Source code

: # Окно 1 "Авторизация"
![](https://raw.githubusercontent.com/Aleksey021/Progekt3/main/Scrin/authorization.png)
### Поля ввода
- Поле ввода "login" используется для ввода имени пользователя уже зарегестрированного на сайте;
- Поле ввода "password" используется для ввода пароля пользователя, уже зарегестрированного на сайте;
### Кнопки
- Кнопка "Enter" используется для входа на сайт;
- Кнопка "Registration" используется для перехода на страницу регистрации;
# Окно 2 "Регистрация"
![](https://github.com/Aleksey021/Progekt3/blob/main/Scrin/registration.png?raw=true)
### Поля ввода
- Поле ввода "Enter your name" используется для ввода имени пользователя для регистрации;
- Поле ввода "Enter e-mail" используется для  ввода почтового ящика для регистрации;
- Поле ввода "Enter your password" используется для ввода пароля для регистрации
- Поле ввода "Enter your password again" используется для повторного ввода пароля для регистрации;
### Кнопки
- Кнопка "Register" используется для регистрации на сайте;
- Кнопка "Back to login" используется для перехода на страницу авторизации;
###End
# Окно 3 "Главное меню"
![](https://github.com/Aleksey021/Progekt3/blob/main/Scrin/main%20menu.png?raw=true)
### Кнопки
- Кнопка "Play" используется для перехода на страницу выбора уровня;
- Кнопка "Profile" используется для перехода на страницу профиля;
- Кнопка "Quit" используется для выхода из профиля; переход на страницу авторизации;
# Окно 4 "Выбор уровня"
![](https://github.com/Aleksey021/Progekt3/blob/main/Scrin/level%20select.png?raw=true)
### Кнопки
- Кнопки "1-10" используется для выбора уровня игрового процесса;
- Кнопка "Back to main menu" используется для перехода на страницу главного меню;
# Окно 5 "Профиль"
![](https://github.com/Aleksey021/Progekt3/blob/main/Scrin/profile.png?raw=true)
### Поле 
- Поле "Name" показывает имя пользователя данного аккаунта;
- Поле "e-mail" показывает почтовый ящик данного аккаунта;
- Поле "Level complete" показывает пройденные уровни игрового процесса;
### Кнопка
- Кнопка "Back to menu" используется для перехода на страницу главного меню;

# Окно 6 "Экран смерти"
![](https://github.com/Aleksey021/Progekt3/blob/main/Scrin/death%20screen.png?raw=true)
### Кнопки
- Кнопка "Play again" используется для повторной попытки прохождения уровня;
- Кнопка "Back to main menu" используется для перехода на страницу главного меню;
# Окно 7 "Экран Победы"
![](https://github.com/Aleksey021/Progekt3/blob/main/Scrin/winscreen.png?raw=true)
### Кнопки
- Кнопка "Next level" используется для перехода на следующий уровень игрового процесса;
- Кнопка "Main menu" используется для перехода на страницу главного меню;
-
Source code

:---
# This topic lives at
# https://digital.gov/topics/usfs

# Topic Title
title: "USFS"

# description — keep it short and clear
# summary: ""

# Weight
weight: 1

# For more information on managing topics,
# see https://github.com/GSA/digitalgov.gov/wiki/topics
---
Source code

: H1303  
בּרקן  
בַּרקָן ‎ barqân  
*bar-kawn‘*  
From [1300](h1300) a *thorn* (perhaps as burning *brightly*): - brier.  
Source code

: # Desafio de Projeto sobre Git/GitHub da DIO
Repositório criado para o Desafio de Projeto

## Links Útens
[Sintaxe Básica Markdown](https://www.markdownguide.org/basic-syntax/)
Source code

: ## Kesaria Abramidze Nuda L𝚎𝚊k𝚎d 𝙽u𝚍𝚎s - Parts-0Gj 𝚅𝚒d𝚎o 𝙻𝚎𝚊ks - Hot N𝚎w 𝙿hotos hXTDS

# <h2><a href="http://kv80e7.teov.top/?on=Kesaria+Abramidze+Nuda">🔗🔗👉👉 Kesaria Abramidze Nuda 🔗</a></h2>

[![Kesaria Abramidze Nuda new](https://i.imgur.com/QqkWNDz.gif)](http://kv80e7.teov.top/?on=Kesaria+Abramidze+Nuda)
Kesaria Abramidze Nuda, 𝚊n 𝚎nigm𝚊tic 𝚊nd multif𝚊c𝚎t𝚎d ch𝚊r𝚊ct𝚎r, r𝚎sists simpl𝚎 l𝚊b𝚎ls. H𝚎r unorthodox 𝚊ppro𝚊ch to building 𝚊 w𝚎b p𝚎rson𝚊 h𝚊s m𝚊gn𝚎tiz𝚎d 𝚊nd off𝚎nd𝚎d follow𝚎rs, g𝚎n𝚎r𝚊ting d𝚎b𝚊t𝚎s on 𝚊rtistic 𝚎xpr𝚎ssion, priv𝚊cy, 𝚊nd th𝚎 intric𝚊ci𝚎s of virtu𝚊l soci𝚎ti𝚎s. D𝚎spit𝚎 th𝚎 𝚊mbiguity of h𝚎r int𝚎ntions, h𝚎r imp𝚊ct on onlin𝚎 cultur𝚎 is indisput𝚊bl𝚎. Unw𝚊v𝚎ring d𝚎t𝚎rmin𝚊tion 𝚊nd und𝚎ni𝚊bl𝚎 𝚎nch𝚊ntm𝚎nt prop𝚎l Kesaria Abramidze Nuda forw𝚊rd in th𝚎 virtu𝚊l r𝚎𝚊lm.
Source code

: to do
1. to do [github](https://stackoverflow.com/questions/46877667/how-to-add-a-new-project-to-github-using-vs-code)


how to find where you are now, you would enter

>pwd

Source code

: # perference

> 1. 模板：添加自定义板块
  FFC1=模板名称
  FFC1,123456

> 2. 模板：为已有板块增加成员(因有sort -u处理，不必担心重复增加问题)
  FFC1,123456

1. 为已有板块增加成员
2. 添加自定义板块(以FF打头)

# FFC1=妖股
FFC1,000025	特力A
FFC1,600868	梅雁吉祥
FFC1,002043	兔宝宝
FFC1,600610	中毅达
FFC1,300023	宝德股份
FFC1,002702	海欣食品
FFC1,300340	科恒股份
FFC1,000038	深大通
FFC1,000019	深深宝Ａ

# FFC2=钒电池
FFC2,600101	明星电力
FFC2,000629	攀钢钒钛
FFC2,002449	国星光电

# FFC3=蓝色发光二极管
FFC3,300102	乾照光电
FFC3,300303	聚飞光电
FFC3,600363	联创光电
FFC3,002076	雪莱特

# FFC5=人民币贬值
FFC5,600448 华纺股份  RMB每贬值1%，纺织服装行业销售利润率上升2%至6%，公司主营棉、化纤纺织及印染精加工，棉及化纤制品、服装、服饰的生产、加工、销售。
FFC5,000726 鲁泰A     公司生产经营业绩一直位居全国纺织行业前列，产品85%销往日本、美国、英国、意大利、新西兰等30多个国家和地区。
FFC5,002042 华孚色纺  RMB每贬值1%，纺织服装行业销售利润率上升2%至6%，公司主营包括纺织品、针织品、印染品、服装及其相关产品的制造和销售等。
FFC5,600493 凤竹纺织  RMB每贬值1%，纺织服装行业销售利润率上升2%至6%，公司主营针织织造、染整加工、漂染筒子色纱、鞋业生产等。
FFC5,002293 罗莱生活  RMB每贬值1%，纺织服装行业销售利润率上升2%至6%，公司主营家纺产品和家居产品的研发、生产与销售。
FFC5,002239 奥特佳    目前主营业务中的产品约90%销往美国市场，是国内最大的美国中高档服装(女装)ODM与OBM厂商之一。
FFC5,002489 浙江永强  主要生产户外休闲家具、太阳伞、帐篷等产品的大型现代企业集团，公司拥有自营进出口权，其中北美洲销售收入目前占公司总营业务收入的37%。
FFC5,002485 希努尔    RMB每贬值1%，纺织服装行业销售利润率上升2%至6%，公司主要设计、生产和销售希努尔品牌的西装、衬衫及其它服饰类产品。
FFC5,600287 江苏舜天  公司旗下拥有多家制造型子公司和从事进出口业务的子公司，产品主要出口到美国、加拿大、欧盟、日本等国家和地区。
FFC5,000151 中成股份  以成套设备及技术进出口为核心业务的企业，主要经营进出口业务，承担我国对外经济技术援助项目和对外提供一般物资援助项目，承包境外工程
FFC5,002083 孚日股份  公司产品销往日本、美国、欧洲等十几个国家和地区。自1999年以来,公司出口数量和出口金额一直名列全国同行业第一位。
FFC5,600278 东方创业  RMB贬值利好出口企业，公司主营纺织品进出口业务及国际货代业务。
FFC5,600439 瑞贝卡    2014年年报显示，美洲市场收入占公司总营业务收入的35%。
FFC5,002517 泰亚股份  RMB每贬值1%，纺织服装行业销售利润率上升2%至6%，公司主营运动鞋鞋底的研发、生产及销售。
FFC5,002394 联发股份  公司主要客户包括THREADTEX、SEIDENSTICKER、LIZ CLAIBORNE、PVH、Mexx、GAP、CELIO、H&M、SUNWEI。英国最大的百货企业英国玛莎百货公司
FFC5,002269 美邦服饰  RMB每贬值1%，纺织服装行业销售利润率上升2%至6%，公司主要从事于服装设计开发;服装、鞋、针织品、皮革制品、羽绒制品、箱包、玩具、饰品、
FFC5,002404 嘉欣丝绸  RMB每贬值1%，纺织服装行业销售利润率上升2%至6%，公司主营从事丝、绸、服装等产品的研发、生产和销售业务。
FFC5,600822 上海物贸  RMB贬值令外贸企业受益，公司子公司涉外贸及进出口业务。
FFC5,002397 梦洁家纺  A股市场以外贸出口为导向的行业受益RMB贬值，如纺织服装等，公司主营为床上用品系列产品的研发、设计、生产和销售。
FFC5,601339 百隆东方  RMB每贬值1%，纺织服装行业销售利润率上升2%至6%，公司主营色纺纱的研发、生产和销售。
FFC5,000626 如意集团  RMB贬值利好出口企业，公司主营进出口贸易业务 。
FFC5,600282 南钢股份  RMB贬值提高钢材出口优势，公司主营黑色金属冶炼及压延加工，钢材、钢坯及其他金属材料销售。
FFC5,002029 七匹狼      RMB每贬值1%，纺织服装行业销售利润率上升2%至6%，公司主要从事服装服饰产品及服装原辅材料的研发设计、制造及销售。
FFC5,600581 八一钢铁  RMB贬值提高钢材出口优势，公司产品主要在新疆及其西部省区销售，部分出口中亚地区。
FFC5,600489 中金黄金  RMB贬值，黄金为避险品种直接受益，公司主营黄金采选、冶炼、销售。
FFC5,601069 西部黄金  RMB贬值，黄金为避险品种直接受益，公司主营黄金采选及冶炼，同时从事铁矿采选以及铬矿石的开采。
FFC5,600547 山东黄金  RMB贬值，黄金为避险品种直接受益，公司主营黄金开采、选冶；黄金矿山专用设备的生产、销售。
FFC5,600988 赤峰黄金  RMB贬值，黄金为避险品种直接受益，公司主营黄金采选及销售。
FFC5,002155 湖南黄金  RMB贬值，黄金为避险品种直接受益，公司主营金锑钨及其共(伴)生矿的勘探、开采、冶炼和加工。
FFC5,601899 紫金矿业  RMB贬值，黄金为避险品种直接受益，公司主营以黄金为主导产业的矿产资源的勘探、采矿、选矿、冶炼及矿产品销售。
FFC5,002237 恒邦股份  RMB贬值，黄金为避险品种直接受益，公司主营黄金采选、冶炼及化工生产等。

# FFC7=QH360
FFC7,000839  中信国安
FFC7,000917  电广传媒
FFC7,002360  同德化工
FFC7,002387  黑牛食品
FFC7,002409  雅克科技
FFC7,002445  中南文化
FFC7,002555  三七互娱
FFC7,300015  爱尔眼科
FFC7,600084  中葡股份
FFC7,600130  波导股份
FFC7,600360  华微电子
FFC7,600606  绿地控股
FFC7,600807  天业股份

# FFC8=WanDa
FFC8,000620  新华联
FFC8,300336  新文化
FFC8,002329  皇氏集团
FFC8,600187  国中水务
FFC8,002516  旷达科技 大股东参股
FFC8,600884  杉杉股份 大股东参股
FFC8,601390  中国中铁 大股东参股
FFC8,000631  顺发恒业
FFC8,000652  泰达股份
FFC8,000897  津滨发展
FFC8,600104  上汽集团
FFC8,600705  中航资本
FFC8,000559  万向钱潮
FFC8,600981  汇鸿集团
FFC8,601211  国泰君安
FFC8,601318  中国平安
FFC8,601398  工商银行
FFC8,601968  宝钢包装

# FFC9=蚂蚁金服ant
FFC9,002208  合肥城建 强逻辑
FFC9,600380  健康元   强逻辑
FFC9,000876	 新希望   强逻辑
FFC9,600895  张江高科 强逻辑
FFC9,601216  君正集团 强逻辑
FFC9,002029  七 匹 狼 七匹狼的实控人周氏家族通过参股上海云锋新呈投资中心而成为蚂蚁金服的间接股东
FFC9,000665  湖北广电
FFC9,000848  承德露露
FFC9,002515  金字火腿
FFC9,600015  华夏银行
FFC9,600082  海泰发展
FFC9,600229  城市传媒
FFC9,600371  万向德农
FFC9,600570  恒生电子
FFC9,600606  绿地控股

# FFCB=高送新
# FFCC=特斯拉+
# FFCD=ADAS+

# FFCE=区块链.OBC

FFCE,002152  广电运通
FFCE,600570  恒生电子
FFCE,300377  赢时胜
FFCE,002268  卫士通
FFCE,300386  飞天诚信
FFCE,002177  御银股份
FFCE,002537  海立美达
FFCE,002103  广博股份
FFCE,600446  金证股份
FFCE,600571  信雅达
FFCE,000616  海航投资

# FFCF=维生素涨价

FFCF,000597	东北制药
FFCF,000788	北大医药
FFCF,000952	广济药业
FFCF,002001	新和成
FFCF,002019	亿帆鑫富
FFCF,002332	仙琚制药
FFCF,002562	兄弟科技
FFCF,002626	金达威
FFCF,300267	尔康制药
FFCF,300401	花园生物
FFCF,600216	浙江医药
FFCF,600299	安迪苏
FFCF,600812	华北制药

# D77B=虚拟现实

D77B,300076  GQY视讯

• WORK ITEM:
List each line of the records that holds the string "Экран".

• RESULT FOR THIS TASK:
# Окно 6 "Экран смерти"
# Окно 7 "Экран Победы"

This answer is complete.